But the boy had to tell him one last wonder. “Her blood was red. I saw that. It was red and shiny just like mine.”
Nissim dragged up shiny fire suits, looking like flattened bodies. Karlan was standing at the edge of the shop floor, one giant arm holding a strap so that the big body could lean into the open, affording him a better view of the world.
Merit fought his leg until he was standing.
The suits came in various sizes, few able to fit anybody properly. Diamond found the smallest two and gave them to his friends, and while Elata dressed, Seldom said, “You can’t let yourself burn.
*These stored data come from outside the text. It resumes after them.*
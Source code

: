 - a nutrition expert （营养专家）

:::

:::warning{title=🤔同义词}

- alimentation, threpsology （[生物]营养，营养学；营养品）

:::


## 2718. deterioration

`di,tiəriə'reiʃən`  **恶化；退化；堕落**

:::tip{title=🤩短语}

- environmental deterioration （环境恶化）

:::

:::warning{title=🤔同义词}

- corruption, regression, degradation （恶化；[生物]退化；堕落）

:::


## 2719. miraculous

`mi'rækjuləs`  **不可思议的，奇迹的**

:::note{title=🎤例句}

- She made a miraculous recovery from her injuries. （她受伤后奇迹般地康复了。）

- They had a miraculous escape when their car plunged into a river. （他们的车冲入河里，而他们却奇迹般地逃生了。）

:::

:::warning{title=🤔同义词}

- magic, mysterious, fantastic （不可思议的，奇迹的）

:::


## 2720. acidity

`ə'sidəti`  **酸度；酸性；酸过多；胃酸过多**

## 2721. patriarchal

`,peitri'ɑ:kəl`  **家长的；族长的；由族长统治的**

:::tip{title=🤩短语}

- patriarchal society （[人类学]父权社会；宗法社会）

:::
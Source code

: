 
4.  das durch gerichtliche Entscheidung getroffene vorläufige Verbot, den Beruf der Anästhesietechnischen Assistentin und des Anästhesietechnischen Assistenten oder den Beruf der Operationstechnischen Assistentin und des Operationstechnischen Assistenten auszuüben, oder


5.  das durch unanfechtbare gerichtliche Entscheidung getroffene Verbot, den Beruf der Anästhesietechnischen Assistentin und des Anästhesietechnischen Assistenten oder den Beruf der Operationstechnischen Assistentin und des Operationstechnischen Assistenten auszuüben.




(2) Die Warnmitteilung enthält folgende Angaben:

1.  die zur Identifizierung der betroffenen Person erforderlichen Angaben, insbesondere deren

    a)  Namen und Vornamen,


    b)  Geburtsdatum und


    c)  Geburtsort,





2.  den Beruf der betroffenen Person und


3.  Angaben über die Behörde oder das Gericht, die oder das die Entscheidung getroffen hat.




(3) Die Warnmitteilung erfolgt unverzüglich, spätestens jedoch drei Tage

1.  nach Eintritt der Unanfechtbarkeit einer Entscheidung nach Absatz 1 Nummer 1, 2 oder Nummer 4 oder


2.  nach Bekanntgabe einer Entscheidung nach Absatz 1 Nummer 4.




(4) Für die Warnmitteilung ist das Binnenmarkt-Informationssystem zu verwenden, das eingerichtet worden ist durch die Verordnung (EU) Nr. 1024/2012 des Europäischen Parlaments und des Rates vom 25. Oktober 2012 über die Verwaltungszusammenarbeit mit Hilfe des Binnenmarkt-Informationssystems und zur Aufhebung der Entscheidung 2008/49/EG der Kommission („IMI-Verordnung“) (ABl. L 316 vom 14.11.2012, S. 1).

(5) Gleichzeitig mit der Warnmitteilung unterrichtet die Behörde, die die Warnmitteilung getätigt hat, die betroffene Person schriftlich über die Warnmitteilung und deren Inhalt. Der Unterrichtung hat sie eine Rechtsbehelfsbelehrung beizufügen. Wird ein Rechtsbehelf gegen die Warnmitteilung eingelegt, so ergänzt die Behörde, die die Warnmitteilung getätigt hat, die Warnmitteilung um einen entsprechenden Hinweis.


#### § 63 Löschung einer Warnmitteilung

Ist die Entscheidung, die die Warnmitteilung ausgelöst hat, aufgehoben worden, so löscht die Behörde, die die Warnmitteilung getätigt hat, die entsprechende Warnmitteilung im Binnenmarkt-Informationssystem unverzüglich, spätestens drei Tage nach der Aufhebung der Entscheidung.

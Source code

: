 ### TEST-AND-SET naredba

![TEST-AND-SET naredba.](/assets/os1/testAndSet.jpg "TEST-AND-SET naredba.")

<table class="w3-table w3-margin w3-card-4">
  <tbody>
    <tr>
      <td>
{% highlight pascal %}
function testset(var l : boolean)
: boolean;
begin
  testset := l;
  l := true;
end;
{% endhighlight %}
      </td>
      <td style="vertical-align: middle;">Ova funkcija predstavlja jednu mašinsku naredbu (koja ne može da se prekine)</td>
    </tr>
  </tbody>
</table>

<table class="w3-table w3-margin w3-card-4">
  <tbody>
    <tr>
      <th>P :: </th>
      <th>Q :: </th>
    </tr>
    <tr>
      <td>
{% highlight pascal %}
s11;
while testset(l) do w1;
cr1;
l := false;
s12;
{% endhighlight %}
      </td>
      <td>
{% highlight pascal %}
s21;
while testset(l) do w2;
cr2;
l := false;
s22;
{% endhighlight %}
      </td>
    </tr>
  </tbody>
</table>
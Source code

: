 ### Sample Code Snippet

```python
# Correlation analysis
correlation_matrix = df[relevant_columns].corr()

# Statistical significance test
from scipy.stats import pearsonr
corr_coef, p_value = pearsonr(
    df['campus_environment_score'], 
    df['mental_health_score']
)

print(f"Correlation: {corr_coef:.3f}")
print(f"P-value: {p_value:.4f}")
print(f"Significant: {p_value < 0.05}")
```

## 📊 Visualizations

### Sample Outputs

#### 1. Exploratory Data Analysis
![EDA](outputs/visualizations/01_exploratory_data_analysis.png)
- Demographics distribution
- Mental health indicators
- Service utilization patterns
Even if you healed, that would be awful.”
“I’ll wear something big and share it with Good.”
Good jumped when he heard his name.
The crash chairs were built into the long back wall, and everyone would sit with the wall on their right, backs to the bridge. It took several recitations to dress and get into position. Merit wished he could help more, and he was glad not to be tempted. He claimed a chair behind his son, and Diamond turned and looked back at him. But the face was working to smile, the last of the genuine joy being spent.
As promised, the oversized suit had room for a monkey. But the animal had his own plan, climbing into a high cupboard filled with tools that were quickly flung across the shop, leaving an empty volume that was dark and cool when the door was secured behind him.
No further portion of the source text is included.